1. Three of our largest existing shareholders invested a total of $1.2 million of funds needed to advance our Alzheimer's Tau C3 monoclonal antibody technology, pay for maintaining our patent estate that, among other things, is the foundation of our valuable contract with Shire Pharmaceuticals related to the development of OX1 for Friedreich Ataxia and support our ongoing operations;

2. Certain shareholders surrendered a total of $16.75 million of Convertible Preferred Stock and more than 50 million warrants in exchange for nominal consideration and a majority of the holders of Series B, Series C, Series D and Series E Convertible Preferred Stock and the holders of the Company's outstanding Convertible Notes and Warrants previously issued by the Company agreed to eliminate the ratchet anti-dilution provision going forward

All of the above can be converted for 2.4 billion shares at conversion price of .001, although company can repay notes in cash if holders agrees.

So effectively those holders who can't sell or convert any of these probably until early 2015, gave ILNS 18 million and took 6 million if converted at today's price and only 2.4 million if converted at conversion price.

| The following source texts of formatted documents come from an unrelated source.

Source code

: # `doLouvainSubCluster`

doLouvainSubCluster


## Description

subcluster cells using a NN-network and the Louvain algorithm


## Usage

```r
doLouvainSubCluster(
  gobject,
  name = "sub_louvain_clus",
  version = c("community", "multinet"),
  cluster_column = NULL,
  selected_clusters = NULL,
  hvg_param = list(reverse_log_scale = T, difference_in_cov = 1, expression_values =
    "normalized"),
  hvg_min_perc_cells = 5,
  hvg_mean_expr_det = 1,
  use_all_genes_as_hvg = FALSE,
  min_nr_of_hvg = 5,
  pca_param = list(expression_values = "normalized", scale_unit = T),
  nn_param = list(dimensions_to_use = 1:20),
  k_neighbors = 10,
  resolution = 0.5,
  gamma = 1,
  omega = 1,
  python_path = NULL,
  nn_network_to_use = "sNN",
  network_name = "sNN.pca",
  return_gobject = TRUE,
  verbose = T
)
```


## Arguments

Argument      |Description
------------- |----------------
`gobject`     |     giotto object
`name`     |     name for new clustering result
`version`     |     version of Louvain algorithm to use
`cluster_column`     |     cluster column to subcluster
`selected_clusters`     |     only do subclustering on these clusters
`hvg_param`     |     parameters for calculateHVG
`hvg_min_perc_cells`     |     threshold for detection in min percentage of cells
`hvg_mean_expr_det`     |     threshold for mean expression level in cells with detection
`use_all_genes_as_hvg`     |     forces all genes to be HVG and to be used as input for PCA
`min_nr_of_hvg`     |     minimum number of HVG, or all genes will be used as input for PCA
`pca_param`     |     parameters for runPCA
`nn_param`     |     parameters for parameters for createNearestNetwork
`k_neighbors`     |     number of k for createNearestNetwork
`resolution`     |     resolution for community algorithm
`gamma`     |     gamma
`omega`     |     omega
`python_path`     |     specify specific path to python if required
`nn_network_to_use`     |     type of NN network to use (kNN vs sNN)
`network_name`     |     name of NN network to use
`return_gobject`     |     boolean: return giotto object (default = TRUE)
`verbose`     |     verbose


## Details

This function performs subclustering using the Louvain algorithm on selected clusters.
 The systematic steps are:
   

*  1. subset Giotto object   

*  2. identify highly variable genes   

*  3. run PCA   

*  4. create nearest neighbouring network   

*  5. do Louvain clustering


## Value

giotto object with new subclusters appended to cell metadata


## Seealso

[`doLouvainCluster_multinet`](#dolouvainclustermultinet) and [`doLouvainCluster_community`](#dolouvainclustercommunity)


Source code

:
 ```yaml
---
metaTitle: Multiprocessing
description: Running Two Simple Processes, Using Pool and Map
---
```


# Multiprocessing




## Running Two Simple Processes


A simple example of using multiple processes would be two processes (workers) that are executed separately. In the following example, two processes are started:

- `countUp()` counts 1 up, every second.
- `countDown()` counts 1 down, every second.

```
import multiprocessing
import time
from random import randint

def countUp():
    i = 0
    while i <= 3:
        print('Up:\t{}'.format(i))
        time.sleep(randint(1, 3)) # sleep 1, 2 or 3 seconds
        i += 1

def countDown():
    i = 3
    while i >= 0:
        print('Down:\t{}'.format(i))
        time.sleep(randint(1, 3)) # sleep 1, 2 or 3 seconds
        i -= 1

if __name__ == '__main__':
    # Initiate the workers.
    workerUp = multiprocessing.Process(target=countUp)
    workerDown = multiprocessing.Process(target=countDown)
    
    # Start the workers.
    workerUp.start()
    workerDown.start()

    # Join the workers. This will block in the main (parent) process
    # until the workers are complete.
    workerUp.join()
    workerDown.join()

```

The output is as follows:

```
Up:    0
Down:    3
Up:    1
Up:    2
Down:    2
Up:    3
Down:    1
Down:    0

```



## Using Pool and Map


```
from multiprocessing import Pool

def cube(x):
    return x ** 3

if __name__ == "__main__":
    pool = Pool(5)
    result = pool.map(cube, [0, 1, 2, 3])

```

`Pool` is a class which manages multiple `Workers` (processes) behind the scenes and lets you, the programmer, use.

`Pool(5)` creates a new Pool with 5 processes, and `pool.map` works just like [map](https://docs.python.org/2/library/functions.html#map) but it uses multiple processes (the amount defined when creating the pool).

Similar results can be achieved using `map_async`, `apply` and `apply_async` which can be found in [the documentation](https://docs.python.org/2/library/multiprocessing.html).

Now I have no idea how this effected fully diluted shares, from previous 10q other that reducing them significantly, but clearly adds to fully diluted in the long run if all these are converted.

But it is no where near the amount that has been suggested.

There has been major restructuring over the past year, with lots of debt converted and those debt holders taking a major loss.

You have to ask why have they done this, who knows but the recent events indicate that they believe the share price will go much higher, and if it does they will win big time.